Lines from the top of the entries down to the line with "um usuário Twitch.|Must|" must be set down exactly as they stand, with both ends retained.

----

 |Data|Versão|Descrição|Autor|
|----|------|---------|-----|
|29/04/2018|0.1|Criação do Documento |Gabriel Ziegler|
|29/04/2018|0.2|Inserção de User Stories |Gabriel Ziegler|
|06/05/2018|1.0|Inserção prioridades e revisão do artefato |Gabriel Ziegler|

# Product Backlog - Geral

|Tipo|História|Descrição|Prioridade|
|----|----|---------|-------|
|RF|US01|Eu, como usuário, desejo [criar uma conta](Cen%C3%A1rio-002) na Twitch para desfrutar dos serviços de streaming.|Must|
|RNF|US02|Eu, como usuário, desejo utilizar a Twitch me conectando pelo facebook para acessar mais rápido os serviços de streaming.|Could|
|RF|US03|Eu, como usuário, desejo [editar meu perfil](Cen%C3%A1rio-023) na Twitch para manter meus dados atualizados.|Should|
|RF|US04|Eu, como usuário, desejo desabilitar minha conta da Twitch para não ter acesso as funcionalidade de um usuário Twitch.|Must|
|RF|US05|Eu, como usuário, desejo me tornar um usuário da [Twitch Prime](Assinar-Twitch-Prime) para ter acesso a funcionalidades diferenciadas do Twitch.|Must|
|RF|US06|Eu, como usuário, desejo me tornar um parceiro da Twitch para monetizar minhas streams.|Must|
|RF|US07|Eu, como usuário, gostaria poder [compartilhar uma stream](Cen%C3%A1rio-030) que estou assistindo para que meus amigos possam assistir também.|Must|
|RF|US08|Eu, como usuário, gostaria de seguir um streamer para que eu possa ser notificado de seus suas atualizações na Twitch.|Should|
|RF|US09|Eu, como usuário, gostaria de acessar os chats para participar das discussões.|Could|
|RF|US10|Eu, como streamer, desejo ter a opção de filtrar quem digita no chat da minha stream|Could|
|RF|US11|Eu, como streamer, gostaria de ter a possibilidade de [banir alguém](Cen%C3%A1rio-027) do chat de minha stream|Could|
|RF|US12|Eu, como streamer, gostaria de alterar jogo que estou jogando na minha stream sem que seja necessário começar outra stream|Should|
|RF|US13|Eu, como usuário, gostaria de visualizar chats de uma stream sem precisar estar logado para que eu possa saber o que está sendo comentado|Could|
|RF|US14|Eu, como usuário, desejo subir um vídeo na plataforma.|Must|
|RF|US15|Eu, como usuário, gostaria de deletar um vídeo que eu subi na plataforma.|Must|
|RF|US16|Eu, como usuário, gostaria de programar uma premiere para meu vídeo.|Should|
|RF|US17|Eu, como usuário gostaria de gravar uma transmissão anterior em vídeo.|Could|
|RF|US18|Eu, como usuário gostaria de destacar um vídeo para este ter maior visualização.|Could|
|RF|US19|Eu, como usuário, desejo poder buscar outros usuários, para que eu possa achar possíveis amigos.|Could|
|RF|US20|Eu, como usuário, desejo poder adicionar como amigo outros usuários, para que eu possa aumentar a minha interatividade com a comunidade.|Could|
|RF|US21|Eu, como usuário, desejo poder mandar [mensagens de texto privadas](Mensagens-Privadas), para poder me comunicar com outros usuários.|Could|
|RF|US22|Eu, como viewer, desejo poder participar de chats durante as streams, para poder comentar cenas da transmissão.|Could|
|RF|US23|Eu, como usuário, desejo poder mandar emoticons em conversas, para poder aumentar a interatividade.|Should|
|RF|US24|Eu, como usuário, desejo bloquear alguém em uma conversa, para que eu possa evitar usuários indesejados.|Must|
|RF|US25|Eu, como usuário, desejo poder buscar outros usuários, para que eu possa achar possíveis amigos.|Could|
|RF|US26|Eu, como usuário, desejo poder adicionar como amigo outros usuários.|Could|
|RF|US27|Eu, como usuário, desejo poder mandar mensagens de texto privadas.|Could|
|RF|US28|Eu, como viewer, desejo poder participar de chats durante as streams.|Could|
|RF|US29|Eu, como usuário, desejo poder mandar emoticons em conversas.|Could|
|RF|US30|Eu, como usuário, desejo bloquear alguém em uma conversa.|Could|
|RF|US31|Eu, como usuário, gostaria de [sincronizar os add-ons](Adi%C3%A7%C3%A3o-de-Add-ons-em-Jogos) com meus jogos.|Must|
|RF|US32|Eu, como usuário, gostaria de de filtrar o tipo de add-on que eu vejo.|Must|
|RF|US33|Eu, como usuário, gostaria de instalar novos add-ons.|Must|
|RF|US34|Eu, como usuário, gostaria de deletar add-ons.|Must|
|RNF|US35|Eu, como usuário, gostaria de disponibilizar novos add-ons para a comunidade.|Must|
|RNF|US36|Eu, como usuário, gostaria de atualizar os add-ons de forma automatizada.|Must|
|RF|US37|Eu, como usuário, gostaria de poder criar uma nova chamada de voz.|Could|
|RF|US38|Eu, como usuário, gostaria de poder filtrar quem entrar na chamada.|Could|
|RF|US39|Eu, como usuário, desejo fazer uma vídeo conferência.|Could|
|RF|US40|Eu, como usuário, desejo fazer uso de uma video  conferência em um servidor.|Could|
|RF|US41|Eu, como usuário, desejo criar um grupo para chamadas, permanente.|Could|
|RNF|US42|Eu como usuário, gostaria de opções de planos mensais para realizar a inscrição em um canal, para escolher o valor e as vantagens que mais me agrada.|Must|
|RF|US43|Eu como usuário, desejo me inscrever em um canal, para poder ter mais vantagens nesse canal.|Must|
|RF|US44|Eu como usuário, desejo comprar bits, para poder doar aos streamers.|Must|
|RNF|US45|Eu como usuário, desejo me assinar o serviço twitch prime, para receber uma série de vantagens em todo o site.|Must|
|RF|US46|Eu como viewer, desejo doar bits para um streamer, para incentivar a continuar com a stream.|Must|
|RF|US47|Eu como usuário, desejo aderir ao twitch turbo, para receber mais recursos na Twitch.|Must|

----

▸ SOLUTION
 |Data|Versão|Descrição|Autor|
|----|------|---------|-----|
|29/04/2018|0.1|Criação do Documento |Gabriel Ziegler|
|29/04/2018|0.2|Inserção de User Stories |Gabriel Ziegler|
|06/05/2018|1.0|Inserção prioridades e revisão do artefato |Gabriel Ziegler|

# Product Backlog - Geral

|Tipo|História|Descrição|Prioridade|
|----|----|---------|-------|
|RF|US01|Eu, como usuário, desejo [criar uma conta](Cen%C3%A1rio-002) na Twitch para desfrutar dos serviços de streaming.|Must|
|RNF|US02|Eu, como usuário, desejo utilizar a Twitch me conectando pelo facebook para acessar mais rápido os serviços de streaming.|Could|
|RF|US03|Eu, como usuário, desejo [editar meu perfil](Cen%C3%A1rio-023) na Twitch para manter meus dados atualizados.|Should|
|RF|US04|Eu, como usuário, desejo desabilitar minha conta da Twitch para não ter acesso as funcionalidade de um usuário Twitch.|Must|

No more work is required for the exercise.